4. Cuo Sangi In (Badan Pertimbangan Pusat)
Ketika pemerintahan Jepang berada di tangan Perdana Menteri
Toyo, Jepang pernah memberi janji merdeka kepada Filipina dan Burma, namun tidak
melakukan hal yang sama kepada Indonesia. Oleh karena itu, kaum nasionalis
Indonesia protes. Menanggapi protes tersebut, PM Toyo lalu membuat kebijakan
berikut.
- Pembentukan Dewan Pertimbangan Pusat (Cuo Sangi In).
- Pembentukan Dewan Pertimbangan Karesidenan (Shu Sangi Kai) atau daerah.

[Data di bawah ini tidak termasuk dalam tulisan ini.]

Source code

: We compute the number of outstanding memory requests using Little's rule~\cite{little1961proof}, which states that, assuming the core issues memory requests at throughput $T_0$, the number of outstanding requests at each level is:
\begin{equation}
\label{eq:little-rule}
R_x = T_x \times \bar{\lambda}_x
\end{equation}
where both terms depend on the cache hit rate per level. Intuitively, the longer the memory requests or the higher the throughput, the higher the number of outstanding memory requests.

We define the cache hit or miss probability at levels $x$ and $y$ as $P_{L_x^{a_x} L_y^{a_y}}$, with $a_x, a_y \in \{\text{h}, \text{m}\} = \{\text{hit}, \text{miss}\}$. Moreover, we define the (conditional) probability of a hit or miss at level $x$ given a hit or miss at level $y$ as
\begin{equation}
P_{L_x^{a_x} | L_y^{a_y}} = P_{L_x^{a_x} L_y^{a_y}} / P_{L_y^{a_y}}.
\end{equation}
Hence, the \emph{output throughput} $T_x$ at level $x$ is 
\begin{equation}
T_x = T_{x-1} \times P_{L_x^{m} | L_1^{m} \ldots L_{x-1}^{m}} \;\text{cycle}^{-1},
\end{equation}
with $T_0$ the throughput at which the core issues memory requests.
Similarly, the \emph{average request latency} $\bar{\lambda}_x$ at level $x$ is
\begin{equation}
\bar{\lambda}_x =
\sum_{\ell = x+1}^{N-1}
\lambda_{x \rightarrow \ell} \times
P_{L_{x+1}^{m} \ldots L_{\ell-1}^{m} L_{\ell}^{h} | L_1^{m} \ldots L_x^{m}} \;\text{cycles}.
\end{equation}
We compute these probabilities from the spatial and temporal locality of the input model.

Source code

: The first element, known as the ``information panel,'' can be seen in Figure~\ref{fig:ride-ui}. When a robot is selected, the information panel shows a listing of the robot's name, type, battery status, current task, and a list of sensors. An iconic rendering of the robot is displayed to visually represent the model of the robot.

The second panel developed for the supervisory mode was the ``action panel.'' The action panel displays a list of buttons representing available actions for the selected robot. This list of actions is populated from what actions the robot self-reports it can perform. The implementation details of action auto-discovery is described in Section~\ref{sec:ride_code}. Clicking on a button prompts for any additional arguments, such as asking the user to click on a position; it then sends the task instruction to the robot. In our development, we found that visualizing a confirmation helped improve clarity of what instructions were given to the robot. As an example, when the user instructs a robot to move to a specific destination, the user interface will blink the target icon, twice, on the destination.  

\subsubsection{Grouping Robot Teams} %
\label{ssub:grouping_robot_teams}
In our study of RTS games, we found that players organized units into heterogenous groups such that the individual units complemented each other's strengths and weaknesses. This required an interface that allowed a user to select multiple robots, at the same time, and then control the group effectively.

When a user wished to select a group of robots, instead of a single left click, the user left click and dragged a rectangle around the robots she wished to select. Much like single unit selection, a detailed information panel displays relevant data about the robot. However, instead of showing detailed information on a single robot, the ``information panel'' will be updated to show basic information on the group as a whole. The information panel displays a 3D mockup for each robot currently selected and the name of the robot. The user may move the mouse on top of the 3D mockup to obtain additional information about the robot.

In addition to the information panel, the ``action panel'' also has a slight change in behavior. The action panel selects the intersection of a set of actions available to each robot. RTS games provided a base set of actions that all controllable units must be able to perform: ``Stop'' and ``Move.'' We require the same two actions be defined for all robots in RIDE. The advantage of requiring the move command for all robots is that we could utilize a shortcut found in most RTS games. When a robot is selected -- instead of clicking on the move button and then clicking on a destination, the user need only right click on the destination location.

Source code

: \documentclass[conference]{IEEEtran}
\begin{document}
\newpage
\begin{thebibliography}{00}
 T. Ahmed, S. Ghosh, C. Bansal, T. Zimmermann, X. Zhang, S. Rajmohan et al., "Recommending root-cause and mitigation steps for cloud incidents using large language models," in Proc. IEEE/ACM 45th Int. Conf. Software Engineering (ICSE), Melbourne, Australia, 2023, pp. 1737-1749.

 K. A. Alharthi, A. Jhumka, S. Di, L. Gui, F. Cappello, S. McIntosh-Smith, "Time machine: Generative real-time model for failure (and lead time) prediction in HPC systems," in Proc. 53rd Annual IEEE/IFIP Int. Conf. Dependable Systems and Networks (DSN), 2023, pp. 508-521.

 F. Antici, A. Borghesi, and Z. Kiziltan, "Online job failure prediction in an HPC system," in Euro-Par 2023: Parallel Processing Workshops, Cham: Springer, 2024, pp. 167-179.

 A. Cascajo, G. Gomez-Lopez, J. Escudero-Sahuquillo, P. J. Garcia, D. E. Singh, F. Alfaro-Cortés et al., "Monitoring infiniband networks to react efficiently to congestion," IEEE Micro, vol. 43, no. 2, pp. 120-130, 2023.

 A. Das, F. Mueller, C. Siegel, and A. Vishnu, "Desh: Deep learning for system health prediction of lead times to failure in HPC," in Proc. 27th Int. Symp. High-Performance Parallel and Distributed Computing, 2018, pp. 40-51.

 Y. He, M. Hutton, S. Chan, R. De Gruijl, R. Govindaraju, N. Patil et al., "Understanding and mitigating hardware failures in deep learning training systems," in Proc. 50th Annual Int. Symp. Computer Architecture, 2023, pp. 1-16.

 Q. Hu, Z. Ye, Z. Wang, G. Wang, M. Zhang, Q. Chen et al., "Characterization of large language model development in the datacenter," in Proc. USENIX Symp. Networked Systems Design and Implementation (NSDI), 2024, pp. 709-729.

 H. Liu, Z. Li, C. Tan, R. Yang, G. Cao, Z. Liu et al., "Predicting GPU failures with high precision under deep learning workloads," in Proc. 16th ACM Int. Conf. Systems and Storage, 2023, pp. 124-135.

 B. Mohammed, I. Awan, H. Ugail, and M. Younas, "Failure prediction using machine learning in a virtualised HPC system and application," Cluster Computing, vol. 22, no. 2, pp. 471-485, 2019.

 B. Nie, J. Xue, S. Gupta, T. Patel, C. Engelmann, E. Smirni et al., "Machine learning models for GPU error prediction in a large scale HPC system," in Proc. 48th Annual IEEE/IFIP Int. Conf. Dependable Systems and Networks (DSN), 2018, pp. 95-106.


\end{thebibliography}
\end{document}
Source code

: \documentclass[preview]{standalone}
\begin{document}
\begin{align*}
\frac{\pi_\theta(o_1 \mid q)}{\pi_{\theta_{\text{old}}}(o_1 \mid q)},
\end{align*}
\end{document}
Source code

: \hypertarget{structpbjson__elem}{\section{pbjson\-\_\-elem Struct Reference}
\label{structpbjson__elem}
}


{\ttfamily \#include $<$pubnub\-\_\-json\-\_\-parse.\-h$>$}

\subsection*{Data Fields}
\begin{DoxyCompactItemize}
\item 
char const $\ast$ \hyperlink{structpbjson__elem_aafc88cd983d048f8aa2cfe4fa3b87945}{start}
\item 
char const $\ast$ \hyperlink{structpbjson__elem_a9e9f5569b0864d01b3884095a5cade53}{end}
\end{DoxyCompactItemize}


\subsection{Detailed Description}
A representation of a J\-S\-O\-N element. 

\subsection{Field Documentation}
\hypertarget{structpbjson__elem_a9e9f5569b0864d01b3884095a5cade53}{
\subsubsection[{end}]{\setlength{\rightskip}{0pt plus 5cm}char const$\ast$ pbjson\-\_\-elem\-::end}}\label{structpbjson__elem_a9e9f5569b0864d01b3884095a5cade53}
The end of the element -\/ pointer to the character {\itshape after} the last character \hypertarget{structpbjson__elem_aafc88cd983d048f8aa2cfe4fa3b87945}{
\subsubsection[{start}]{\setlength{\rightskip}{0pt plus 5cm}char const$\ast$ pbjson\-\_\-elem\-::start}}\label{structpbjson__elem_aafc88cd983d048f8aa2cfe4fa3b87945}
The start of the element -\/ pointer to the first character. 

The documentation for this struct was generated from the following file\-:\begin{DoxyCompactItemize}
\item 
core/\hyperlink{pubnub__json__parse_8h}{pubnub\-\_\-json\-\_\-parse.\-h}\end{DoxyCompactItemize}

- Tokoh-tokoh Indonesia diangkat menjadi penasihat berbagai departemen.
- Pengangkatan orang Indonesia ke dalam pemerintahan dan organisasi resmi lainnya.
Untuk melaksanakan kebijakan tersebut, pada tanggal 5
September 1943, Kumakichi Harada mengeluarkan Osamu Serei No. 36 dan 37 Tahun 1943
tentang pembentukan Cuo Sangi In dan Shu Sangi Kai. Cuo Sangi In yang berada di
bawah pengawasan Saiko Shikikan (Pemerintahan Tentara Keenambelas) bertugas
menjawab pertanyaan Saiko Shikikan dalam hal politik dan pemerintah. Cuo Sangi
In juga berhak mengajukan usul kepada Saiko Shikikan. Rapat-rapat Cuo Sangi In
membahas pengembangan pemerintah militer, mempertinggi derajat rakyat,
penanganan pendidikan dan penerangan, masalah ekonomi dan industri, kemakmuran
dan bantuan sosial, serta kesehatan.
Keanggotaan Cuo Sangi In terdiri atas 43 orang, yaitu 23
orang diangkat oleh Saiko Shikikan, 18 orang dipilih oleh anggota Shu Sangi
Kai, dan dua orang anggota yang diusulkan dari daerah Surakarta dan Yogyakarta.
Anggota Cuo Sangi In dilantik pada tanggal 17 Oktober 1943 dengan ketua Ir.
Soerkarno, serta wakilnya dua orang, yaitu M.A.A. Kusumo Utoyo dan Dr.
Boentaran Martoatmodjo. Cuo Sangi In dibentuk dengan tujuan agar ada
perwakilan, baik bagi pihak Jepang maupun pihak Indonesia. Namun, agar tidak
dimanfaatkan untuk perjuangan bangsa Indonesia, Cuo Sangi In mendapat
pengawasan ketat dari pemerintah Jepang. Dilihat dari segi perjuangan bangsa
Indonesia dalam memperoleh kemerdekaan, keberadaan Cuo Sangi In memang tidak
berarti banyak. Akan tetapi, keberadaan lembaga ini berguna bagi pertambahan
wawasan pengalaman kaum nasionalis Indonesia.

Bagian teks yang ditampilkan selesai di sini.